* _Directions_:
Print, in exact form, the lines below from the one containing "- Criar um diretório" through the one containing "Se você encontrar problemas com este script, eu", and omit all others.

* _Data extract_:

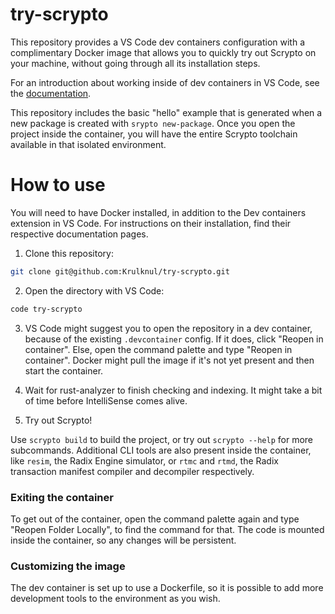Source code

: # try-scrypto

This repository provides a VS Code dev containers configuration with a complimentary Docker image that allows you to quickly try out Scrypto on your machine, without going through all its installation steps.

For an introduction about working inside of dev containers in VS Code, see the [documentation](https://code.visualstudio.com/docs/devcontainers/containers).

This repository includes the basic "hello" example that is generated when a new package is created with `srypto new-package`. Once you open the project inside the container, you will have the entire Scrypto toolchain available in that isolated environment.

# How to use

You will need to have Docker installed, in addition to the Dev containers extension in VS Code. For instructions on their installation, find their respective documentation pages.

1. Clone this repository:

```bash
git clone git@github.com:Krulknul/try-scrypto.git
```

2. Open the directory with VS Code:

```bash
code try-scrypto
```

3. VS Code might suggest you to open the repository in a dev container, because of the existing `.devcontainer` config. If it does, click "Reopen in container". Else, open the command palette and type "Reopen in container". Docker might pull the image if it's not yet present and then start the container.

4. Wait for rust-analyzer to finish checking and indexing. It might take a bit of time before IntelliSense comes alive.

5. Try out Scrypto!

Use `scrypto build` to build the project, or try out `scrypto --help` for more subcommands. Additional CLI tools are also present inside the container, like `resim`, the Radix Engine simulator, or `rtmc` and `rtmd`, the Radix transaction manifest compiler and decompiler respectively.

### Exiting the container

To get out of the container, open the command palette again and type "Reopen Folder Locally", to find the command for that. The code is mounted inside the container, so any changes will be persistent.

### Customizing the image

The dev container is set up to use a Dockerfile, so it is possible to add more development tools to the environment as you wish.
* * *
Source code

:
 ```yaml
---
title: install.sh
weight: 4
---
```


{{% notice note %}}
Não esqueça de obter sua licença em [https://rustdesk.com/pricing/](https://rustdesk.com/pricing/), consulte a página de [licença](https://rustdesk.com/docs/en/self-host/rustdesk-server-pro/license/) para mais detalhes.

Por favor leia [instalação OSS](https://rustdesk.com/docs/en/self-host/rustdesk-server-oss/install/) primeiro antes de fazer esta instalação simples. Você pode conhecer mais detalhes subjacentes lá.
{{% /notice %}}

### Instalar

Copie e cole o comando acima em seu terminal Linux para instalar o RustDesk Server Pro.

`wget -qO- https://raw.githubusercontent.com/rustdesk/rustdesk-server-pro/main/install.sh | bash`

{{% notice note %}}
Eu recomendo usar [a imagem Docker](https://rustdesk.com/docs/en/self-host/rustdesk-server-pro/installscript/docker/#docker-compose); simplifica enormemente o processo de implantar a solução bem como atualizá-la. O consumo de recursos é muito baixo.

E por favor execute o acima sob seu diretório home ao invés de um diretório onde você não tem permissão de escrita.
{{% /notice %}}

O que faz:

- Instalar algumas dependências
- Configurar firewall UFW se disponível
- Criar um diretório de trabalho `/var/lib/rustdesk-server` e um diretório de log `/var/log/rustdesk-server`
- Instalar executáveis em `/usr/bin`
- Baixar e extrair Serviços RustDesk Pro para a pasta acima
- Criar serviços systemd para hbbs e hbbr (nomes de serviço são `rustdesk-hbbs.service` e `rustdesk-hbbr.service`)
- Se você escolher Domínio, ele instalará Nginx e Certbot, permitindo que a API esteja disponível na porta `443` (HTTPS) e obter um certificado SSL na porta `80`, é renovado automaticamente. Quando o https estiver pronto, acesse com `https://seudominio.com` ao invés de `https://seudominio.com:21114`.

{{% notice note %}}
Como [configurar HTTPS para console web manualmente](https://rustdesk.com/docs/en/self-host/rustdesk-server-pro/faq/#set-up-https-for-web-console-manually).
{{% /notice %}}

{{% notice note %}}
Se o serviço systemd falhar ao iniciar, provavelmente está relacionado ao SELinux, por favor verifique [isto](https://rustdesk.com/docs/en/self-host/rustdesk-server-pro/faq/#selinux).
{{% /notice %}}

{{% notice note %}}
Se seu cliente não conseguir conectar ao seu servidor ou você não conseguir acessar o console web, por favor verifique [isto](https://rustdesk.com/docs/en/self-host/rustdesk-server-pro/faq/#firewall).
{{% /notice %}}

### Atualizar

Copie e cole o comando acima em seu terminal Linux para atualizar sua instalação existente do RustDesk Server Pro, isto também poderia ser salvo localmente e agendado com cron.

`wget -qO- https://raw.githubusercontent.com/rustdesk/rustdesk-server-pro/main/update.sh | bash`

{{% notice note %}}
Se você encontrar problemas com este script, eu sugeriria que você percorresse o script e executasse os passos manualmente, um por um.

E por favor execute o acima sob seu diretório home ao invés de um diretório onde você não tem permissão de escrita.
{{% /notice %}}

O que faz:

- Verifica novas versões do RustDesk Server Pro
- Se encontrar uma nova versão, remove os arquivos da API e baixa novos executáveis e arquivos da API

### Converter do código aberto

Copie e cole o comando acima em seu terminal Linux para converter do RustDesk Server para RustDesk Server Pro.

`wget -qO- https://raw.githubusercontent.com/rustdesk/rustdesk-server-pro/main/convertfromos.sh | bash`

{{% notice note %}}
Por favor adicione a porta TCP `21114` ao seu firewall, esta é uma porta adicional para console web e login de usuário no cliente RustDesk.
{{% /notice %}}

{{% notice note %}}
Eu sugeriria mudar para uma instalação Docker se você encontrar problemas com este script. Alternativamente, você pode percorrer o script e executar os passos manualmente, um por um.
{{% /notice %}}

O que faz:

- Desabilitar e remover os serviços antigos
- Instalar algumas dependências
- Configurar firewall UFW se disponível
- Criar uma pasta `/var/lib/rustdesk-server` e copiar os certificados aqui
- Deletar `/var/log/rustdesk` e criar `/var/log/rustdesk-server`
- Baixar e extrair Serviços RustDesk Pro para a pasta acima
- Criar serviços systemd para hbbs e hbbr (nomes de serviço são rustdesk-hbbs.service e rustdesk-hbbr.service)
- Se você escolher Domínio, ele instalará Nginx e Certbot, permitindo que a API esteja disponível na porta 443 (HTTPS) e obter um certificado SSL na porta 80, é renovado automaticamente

* _Output of the task_:
- Criar um diretório de trabalho `/var/lib/rustdesk-server` e um diretório de log `/var/log/rustdesk-server`
- Instalar executáveis em `/usr/bin`
- Baixar e extrair Serviços RustDesk Pro para a pasta acima
- Criar serviços systemd para hbbs e hbbr (nomes de serviço são `rustdesk-hbbs.service` e `rustdesk-hbbr.service`)
- Se você escolher Domínio, ele instalará Nginx e Certbot, permitindo que a API esteja disponível na porta `443` (HTTPS) e obter um certificado SSL na porta `80`, é renovado automaticamente. Quando o https estiver pronto, acesse com `https://seudominio.com` ao invés de `https://seudominio.com:21114`.

{{% notice note %}}
Como [configurar HTTPS para console web manualmente](https://rustdesk.com/docs/en/self-host/rustdesk-server-pro/faq/#set-up-https-for-web-console-manually).
{{% /notice %}}

{{% notice note %}}
Se o serviço systemd falhar ao iniciar, provavelmente está relacionado ao SELinux, por favor verifique [isto](https://rustdesk.com/docs/en/self-host/rustdesk-server-pro/faq/#selinux).
{{% /notice %}}

{{% notice note %}}
Se seu cliente não conseguir conectar ao seu servidor ou você não conseguir acessar o console web, por favor verifique [isto](https://rustdesk.com/docs/en/self-host/rustdesk-server-pro/faq/#firewall).
{{% /notice %}}

### Atualizar

Copie e cole o comando acima em seu terminal Linux para atualizar sua instalação existente do RustDesk Server Pro, isto também poderia ser salvo localmente e agendado com cron.

`wget -qO- https://raw.githubusercontent.com/rustdesk/rustdesk-server-pro/main/update.sh | bash`

{{% notice note %}}
Se você encontrar problemas com este script, eu sugeriria que você percorresse o script e executasse os passos manualmente, um por um.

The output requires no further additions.